*EXERCISE BRIEF*: Throughout the listing below, show every line in which "javascript" occurs.

<<<<

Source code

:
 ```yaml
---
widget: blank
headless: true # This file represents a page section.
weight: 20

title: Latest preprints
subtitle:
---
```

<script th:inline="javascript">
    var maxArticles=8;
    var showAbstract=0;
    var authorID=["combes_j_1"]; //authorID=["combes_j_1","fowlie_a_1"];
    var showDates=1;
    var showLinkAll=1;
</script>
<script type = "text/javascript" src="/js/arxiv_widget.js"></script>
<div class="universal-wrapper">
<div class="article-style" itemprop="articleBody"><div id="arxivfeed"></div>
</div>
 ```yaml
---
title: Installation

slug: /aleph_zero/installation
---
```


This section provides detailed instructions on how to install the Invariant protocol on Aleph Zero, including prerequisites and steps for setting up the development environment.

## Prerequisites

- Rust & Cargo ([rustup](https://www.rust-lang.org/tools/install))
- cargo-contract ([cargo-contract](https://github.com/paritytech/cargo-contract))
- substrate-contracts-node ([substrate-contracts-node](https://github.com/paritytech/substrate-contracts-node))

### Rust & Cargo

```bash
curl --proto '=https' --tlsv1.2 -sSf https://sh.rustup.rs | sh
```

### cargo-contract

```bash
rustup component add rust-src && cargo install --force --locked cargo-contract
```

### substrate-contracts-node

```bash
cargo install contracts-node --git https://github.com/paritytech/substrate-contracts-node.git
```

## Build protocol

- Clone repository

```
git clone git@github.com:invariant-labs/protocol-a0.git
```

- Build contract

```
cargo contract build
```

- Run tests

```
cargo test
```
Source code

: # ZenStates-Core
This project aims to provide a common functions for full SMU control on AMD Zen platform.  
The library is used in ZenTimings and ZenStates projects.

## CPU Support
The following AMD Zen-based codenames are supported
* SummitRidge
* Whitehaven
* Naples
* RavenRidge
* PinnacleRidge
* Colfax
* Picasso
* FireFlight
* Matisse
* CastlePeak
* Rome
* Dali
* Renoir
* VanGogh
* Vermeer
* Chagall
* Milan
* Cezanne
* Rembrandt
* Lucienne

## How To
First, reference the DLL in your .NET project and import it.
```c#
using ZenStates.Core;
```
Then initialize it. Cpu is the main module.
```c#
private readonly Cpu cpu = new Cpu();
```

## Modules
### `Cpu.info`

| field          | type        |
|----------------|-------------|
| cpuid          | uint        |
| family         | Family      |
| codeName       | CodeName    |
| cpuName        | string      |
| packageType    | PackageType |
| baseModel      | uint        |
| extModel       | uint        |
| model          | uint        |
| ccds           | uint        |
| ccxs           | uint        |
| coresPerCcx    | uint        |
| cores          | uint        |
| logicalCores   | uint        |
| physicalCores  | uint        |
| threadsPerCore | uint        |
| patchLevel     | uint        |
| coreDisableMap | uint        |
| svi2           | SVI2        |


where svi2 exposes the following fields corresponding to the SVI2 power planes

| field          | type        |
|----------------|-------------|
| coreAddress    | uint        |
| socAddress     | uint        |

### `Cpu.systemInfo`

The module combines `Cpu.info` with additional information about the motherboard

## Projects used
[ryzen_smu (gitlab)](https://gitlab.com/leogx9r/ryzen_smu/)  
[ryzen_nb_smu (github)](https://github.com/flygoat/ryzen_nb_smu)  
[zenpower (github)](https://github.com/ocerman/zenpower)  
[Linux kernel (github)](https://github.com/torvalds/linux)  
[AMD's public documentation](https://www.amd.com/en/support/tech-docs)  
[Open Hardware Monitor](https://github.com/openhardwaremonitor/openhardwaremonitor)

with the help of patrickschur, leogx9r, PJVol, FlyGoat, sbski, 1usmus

>>>>

*ANSWER BOX*:
<script th:inline="javascript">
<script type = "text/javascript" src="/js/arxiv_widget.js"></script>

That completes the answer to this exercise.